* What is being asked
The task for the listing below is to write out exactly the lines starting at the one containing "where $R$ has" and ending at the one containing "becomes globally addressable.", both included. Pictures are to be omitted.

———

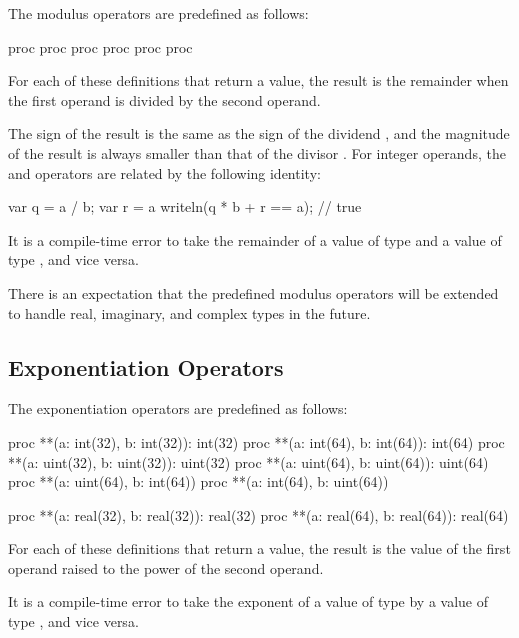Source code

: The modulus operators are predefined as follows:
\begin{chapel}
proc %
proc %
proc %
proc %
proc %
proc %
\end{chapel}
For each of these definitions that return a value, the result is the
remainder when the first operand is divided by the second operand.

The sign of the result is the same as the sign of the dividend , and the
magnitude of the result is always smaller than that of the divisor .
For integer operands, the \chpl{\%} and \chpl{/} operators are related by the
following identity:
\begin{chapel}
var q = a / b;
var r = a %
writeln(q * b + r == a);    // true
\end{chapel}

It is a compile-time error to take the remainder of a value of
type  and a value of type , and vice
versa.

There is an expectation that the predefined modulus operators will be
extended to handle real, imaginary, and complex types in the future.

\subsection{Exponentiation Operators}
\label{Exponentiation_Operators}

The exponentiation operators are predefined as follows:
\begin{chapel}
proc **(a: int(32), b: int(32)): int(32)
proc **(a: int(64), b: int(64)): int(64)
proc **(a: uint(32), b: uint(32)): uint(32)
proc **(a: uint(64), b: uint(64)): uint(64)
proc **(a: uint(64), b: int(64))
proc **(a: int(64), b: uint(64))

proc **(a: real(32), b: real(32)): real(32)
proc **(a: real(64), b: real(64)): real(64)
\end{chapel}
For each of these definitions that return a value, the result is the
value of the first operand raised to the power of the second operand.

It is a compile-time error to take the exponent of a value of
type  by a value of type , and vice
versa.

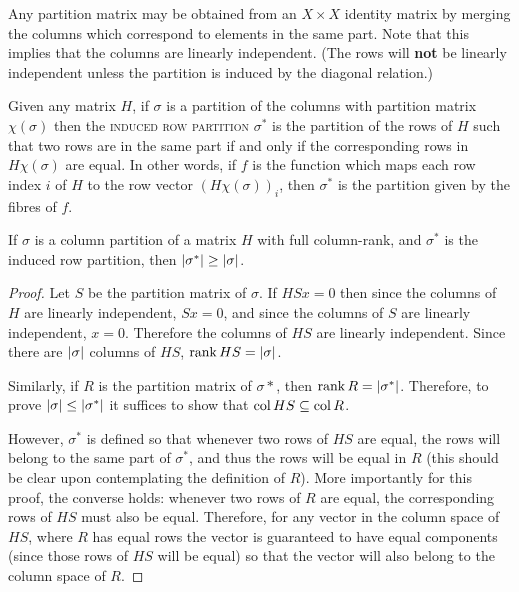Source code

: \documentclass{report}
\begin{document}
    Any partition matrix may be obtained from an $X \times X$ identity matrix by
    merging the columns which correspond to elements in the same part.
    Note that this implies that the columns are linearly independent.
    (The rows will \textbf{not} be linearly independent unless the partition
    is induced by the diagonal relation.)

    Given any matrix $H$, if $\sigma$ is a partition of the columns with
    partition matrix $\chi(\sigma)$ then the \textsc{induced row partition}
    $\sigma^*$ is the partition of the rows of $H$ such that two rows are in the
    same part if and only if the corresponding rows in $H\chi(\sigma)$ are
    equal.  In other words, if $f$ is the function which maps each row index
    $i$ of $H$ to the row vector $(H\chi(\sigma))_i$, then $\sigma^*$ is the
    partition given by the fibres of $f$.
    \cite[Section 12.7]{godsil}

    \begin{lem} \label{larger-row-partition}
      If $\sigma$ is a column partition of a matrix $H$ with full column-rank,
      and $\sigma^*$ is the induced row partition,
      then $\left\lvert \sigma^* \right\rvert \geq \left\lvert \sigma \right\rvert$.
    \end{lem}

    \begin{proof}
      Let $S$ be the partition matrix of $\sigma$.
      If $HSx = 0$ then since the columns of $H$ are linearly independent,
      $Sx = 0$, and since the columns of $S$ are linearly independent,
      $x = 0$.  Therefore the columns of $HS$ are linearly independent.
      Since there are $\left\lvert \sigma \right\rvert$ columns of $HS$,
      $\operatorname{rank} HS = \left\lvert \sigma \right\rvert$.

      Similarly, if $R$ is the partition matrix of $\sigma*$,
      then $\operatorname{rank} R = \left\lvert \sigma^* \right\rvert$.  Therefore, to prove $\left\lvert \sigma \right\rvert \leq
      \left\lvert \sigma^* \right\rvert$ it suffices to show that $\operatorname{col} HS \subseteq \operatorname{col} R$.

      However, $\sigma^*$ is defined so that whenever two rows of $HS$ are equal,
      the rows will belong to the same part of $\sigma^*$,
      and thus the rows will be equal in $R$
      (this should be clear upon contemplating the definition of $R$).  
      More importantly for this proof, the converse holds:
      whenever two rows of $R$ are equal, the corresponding rows of $HS$ must
      also be equal.
      Therefore, for any vector in the column space of $HS$,
      where $R$ has equal rows the vector is guaranteed to have equal
      components (since those rows of $HS$ will be equal)
      so that the vector will also belong to the column space of $R$.
    \end{proof}
\end{document}
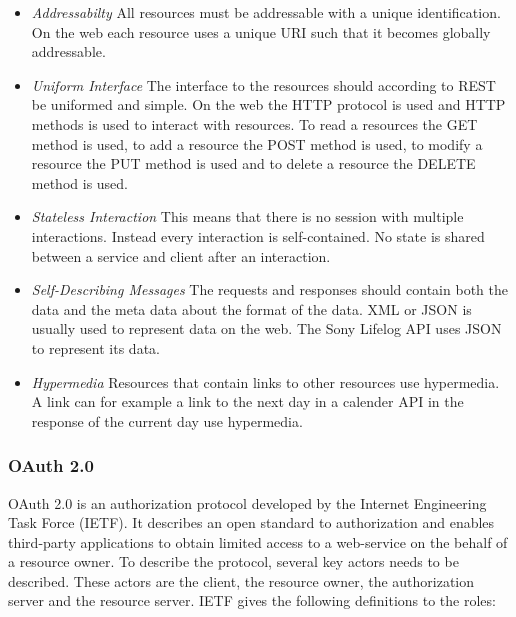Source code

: \documentclass{cslthse-msc}
\begin{document}
\begin{itemize}
    \item \emph{Addressabilty} All resources must be addressable with a unique identification. On the web each resource uses a unique URI such that it becomes globally addressable.
    \item \emph{Uniform Interface} The interface to the resources should according to REST be uniformed and simple. On the web the HTTP protocol is used and HTTP methods is used to interact with resources. To read a resources the GET method is used, to add a resource the POST method is used, to modify a resource the PUT method is used and to delete a resource the DELETE method is used.
    \item \emph{Stateless Interaction} This means that there is no session with multiple interactions. Instead every interaction is self-contained. No state is shared between a service and client after an interaction.
    \item \emph{Self-Describing Messages} The requests and responses should contain both the data and the meta data about the format of the data. XML or JSON is usually used to represent data on the web. The Sony Lifelog API uses JSON to represent its data.

\item \emph{Hypermedia} Resources that contain links to other resources use hypermedia. A link can for example a link to the next day in a calender API in the response of the current day use hypermedia. 

\end{itemize}

\subsubsection{OAuth 2.0}

OAuth 2.0 is an authorization protocol developed by the Internet Engineering Task Force (IETF). It describes an open standard to authorization and enables third-party applications to obtain limited access to a web-service on the behalf of a resource owner\cite{oauth2spec}. To describe the protocol, several key actors needs to be described. These actors are the client, the resource owner, the authorization server and the resource server. IETF gives the following definitions to the roles: 
\end{document}
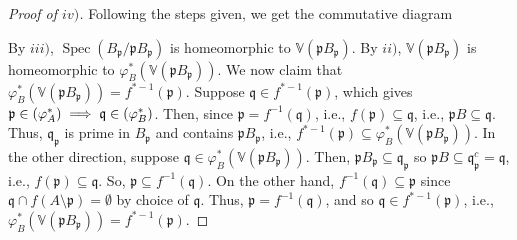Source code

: \documentclass[12pt,letterpaper]{article}
\theoremstyle{definition}
\theoremstyle{remark}
\numberwithin{figure}{problem}
\numberwithin{equation}{section}
\let\Im\relax
\DeclareMathOperator{\Im}{Im}
\DeclareMathOperator{\Spec}{Spec}
\begin{document}
\begin{proof}[Proof of $iv)$]
  Following the steps given, we get the commutative diagram
  \begin{center}
  \end{center}
  By $iii)$, $\Spec(B_\mathfrak{p}/\mathfrak{p}B_\mathfrak{p})$ is homeomorphic to $\mathbb{V}(\mathfrak{p}B_\mathfrak{p})$. By $ii)$, $\mathbb{V}(\mathfrak{p}B_\mathfrak{p})$ is homeomorphic to $\varphi_B^*(\mathbb{V}(\mathfrak{p}B_\mathfrak{p}))$. We now claim that $\varphi_B^*(\mathbb{V}(\mathfrak{p}B_\mathfrak{p})) = f^{*-1}(\mathfrak{p})$. Suppose $\mathfrak{q} \in f^{*-1}(\mathfrak{p})$, which gives $\mathfrak{p} \in \Im(\varphi_A^*) \implies \mathfrak{q} \in \Im(\varphi_B^*)$. Then, since $\mathfrak{p} = f^{-1}(\mathfrak{q})$, i.e., $f(\mathfrak{p}) \subseteq \mathfrak{q}$, i.e., $\mathfrak{p}B \subseteq \mathfrak{q}$. Thus, $\mathfrak{q}_\mathfrak{p}$ is prime in $B_\mathfrak{p}$ and contains $\mathfrak{p}B_\mathfrak{p}$, i.e., $f^{*-1}(\mathfrak{p}) \subseteq \varphi_B^*(\mathbb{V}(\mathfrak{p}B_\mathfrak{p}))$. In the other direction, suppose $\mathfrak{q} \in \varphi_B^*(\mathbb{V}(\mathfrak{p}B_\mathfrak{p}))$. Then, $\mathfrak{p}B_\mathfrak{p} \subseteq \mathfrak{q}_\mathfrak{p}$ so $\mathfrak{p}B \subseteq \mathfrak{q}_\mathfrak{p}^c = \mathfrak{q}$, i.e., $f(\mathfrak{p}) \subseteq \mathfrak{q}$. So, $\mathfrak{p} \subseteq f^{-1}(\mathfrak{q})$. On the other hand, $f^{-1}(\mathfrak{q}) \subseteq \mathfrak{p}$ since $\mathfrak{q} \cap f(A \setminus \mathfrak{p}) = \emptyset$ by choice of $\mathfrak{q}$. Thus, $\mathfrak{p} = f^{-1}(\mathfrak{q})$, and so $\mathfrak{q} \in f^{*-1}(\mathfrak{p})$, i.e., $\varphi_B^*(\mathbb{V}(\mathfrak{p}B_\mathfrak{p})) = f^{*-1}(\mathfrak{p})$.

\end{proof}
\end{document}
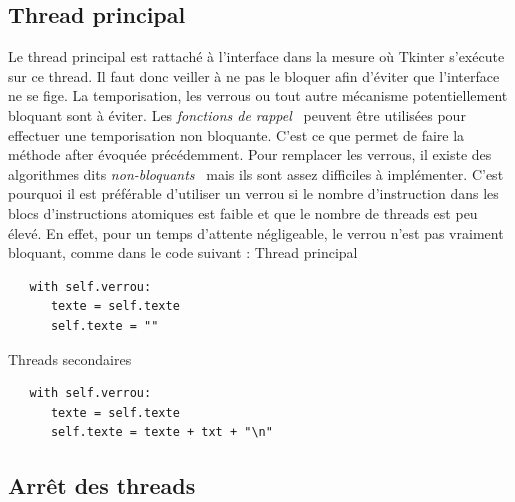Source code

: \documentclass{article}
\begin{document}
\subsection{Thread principal}

Le thread principal est rattaché à l’interface dans la mesure où Tkinter s’exécute sur ce thread. Il faut donc veiller à ne pas le bloquer afin d’éviter que l’interface ne se fige. La temporisation, les verrous ou tout autre mécanisme potentiellement bloquant sont à éviter.
\medbreak
Les \textit{fonctions de rappel}~\cite{refFonctionRappel} peuvent être utilisées pour effectuer une temporisation non bloquante.
C’est ce que permet de faire la méthode after évoquée précédemment.
\medbreak
Pour remplacer les verrous, il existe des algorithmes dits \textit{non-bloquants}~\cite{refAlgoNonBloquant} mais ils sont assez difficiles à implémenter. C’est pourquoi il est préférable d’utiliser un verrou si le nombre d’instruction dans les blocs d’instructions atomiques est faible et que le nombre de threads est peu élevé. En effet, pour un temps d’attente négligeable, le verrou n’est pas vraiment bloquant, comme dans le code suivant :
\bigbreak
Thread principal
\begin{verbatim}
   with self.verrou:
      texte = self.texte
      self.texte = ""
\end{verbatim}
\bigbreak
Threads secondaires
\begin{verbatim}
   with self.verrou:
      texte = self.texte
      self.texte = texte + txt + "\n"
\end{verbatim}

\subsection{Arrêt des threads}
\end{document}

———

* Exercise response
      where $R$ has equal rows the vector is guaranteed to have equal
      components (since those rows of $HS$ will be equal)
      so that the vector will also belong to the column space of $R$.
    \end{proof}
\end{document}
Source code

: \documentclass{cslthse-msc}
\begin{document}
\begin{itemize}
    \item \emph{Addressabilty} All resources must be addressable with a unique identification. On the web each resource uses a unique URI such that it becomes globally addressable.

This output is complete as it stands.